_Data to use:_
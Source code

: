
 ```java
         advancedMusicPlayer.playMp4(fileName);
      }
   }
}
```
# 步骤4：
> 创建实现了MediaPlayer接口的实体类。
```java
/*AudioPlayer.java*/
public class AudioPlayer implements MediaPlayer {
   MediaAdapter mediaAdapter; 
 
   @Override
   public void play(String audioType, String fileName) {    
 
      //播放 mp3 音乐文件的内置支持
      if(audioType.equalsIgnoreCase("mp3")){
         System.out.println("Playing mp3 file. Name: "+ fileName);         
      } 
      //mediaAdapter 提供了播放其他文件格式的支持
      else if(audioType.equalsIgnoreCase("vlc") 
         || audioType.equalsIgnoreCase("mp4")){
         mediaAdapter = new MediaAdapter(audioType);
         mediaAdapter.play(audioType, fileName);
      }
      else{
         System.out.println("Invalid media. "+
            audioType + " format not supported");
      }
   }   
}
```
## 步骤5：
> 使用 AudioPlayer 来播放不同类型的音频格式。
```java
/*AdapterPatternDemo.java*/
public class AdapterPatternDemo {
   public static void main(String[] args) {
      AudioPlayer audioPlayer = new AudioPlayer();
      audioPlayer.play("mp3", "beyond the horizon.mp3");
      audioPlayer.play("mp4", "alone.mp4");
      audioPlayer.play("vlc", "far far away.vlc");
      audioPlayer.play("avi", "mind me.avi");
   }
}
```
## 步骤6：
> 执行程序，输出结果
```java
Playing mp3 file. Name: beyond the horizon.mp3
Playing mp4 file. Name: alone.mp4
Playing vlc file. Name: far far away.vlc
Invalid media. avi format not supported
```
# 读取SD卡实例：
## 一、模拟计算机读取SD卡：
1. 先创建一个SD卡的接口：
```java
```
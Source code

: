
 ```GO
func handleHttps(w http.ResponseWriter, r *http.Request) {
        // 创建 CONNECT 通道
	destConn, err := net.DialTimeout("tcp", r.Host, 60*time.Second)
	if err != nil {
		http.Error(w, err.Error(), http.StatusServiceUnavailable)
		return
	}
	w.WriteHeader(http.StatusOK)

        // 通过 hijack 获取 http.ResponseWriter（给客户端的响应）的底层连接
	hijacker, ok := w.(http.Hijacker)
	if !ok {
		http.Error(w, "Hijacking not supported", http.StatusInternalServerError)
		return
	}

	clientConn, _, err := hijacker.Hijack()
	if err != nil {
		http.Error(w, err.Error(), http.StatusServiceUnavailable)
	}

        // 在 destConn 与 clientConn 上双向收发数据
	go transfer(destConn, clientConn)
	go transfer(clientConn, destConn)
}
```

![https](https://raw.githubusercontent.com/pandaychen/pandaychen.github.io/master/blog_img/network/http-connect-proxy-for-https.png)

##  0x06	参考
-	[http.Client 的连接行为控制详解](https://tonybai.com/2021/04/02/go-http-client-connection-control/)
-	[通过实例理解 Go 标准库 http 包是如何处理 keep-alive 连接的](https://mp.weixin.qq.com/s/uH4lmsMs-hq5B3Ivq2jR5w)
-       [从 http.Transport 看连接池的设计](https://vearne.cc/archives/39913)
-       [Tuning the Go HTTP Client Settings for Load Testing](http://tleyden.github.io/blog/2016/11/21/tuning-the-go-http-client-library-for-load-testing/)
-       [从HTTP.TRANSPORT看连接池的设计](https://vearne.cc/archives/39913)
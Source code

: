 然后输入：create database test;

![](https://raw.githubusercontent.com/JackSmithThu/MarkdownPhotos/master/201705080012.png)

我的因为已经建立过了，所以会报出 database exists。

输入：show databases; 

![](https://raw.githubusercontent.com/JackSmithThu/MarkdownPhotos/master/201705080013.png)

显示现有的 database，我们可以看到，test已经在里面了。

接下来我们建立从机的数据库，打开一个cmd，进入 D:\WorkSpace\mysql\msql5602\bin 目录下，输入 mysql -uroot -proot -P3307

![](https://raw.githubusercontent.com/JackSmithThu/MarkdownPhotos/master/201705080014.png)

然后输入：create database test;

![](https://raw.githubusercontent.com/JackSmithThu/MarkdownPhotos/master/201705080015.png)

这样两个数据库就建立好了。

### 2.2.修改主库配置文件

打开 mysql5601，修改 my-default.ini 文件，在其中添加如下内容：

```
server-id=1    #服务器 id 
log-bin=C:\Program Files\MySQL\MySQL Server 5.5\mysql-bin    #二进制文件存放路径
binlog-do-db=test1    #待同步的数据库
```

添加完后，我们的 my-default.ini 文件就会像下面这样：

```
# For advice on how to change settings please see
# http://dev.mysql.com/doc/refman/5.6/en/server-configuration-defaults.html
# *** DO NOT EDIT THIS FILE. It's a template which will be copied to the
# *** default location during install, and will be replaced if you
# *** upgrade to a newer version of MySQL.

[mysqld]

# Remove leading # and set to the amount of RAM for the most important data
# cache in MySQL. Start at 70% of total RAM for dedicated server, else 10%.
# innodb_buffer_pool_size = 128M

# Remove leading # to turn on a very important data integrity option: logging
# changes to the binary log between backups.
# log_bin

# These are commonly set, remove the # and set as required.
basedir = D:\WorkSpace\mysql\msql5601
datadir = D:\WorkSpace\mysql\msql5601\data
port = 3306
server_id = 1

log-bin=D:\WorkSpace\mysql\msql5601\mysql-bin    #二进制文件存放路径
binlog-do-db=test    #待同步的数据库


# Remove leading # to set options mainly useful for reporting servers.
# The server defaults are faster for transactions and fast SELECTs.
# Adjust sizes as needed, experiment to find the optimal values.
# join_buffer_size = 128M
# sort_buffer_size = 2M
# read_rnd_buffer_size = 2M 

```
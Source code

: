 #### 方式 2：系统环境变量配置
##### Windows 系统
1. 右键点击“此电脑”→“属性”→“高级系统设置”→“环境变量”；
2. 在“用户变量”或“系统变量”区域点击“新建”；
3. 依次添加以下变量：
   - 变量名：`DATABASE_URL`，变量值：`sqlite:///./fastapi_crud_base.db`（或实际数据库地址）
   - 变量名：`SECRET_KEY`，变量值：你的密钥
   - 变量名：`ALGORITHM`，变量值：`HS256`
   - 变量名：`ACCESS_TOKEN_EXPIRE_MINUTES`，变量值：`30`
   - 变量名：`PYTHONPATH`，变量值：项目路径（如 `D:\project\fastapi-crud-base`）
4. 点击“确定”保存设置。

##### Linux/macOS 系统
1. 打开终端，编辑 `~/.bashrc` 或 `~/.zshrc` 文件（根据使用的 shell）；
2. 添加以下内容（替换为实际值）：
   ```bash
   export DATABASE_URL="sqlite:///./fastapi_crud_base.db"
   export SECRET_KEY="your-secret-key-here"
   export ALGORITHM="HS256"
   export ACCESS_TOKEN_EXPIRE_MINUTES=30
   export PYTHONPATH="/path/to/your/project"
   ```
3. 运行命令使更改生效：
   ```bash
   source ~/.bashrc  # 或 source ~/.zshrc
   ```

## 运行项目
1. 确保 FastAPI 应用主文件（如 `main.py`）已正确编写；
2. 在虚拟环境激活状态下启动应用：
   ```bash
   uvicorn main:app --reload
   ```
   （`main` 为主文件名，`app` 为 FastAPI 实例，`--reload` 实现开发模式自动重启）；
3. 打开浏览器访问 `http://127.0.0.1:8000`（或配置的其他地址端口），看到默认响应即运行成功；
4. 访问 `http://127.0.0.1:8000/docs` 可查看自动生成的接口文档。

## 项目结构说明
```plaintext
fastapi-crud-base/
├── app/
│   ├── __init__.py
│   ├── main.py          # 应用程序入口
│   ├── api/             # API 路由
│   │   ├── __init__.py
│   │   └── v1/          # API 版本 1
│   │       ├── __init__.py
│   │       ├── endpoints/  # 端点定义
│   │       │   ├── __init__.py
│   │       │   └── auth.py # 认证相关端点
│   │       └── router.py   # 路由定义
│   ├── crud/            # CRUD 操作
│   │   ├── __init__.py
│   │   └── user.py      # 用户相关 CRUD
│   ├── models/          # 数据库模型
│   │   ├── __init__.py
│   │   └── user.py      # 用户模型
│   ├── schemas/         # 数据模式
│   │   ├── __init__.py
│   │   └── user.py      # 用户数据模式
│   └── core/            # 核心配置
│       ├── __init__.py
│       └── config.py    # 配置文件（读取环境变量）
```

_Work to complete:_ Report how many lines of the data above hold the string "JackSmithThu". Nothing else belongs in the answer.

_Exercise output:_ 4